## [TASK GOAL]
Search the records below for "此歌非同凡响，乃是破除仙阵、". Return that line and all remaining lines exactly.

## [INPUT]

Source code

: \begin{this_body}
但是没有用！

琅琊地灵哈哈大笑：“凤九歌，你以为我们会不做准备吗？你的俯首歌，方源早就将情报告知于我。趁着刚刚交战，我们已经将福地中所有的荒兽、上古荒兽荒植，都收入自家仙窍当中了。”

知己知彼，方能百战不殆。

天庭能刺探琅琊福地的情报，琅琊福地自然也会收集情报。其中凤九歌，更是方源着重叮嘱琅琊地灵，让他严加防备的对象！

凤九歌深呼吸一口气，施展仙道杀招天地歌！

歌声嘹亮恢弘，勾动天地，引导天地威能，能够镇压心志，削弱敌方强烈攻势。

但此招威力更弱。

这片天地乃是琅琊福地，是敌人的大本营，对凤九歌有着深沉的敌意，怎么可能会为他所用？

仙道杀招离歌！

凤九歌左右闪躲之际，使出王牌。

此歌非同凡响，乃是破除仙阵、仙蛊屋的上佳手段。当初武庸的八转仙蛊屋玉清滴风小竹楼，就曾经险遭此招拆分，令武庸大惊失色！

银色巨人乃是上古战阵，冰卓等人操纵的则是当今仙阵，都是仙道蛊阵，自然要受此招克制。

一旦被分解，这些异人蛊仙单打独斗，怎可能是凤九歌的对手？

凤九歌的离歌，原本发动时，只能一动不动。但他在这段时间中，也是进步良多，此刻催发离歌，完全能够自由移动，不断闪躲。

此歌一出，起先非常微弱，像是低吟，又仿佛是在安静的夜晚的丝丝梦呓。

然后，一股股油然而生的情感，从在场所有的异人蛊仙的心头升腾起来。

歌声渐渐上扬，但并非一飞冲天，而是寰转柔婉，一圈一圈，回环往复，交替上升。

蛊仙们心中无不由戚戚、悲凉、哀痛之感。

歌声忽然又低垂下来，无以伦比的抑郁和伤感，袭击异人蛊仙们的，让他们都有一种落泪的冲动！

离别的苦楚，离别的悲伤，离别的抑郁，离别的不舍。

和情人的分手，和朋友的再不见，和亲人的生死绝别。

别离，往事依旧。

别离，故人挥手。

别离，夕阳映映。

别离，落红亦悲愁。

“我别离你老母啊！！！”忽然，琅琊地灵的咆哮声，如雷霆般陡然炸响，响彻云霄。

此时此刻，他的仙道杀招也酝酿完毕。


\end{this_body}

## [SOLVED EXERCISE]
此歌非同凡响，乃是破除仙阵、仙蛊屋的上佳手段。当初武庸的八转仙蛊屋玉清滴风小竹楼，就曾经险遭此招拆分，令武庸大惊失色！

银色巨人乃是上古战阵，冰卓等人操纵的则是当今仙阵，都是仙道蛊阵，自然要受此招克制。

一旦被分解，这些异人蛊仙单打独斗，怎可能是凤九歌的对手？

凤九歌的离歌，原本发动时，只能一动不动。但他在这段时间中，也是进步良多，此刻催发离歌，完全能够自由移动，不断闪躲。

此歌一出，起先非常微弱，像是低吟，又仿佛是在安静的夜晚的丝丝梦呓。

然后，一股股油然而生的情感，从在场所有的异人蛊仙的心头升腾起来。

歌声渐渐上扬，但并非一飞冲天，而是寰转柔婉，一圈一圈，回环往复，交替上升。

蛊仙们心中无不由戚戚、悲凉、哀痛之感。

歌声忽然又低垂下来，无以伦比的抑郁和伤感，袭击异人蛊仙们的，让他们都有一种落泪的冲动！

离别的苦楚，离别的悲伤，离别的抑郁，离别的不舍。

和情人的分手，和朋友的再不见，和亲人的生死绝别。

别离，往事依旧。

别离，故人挥手。

别离，夕阳映映。

别离，落红亦悲愁。

“我别离你老母啊！！！”忽然，琅琊地灵的咆哮声，如雷霆般陡然炸响，响彻云霄。

此时此刻，他的仙道杀招也酝酿完毕。


\end{this_body}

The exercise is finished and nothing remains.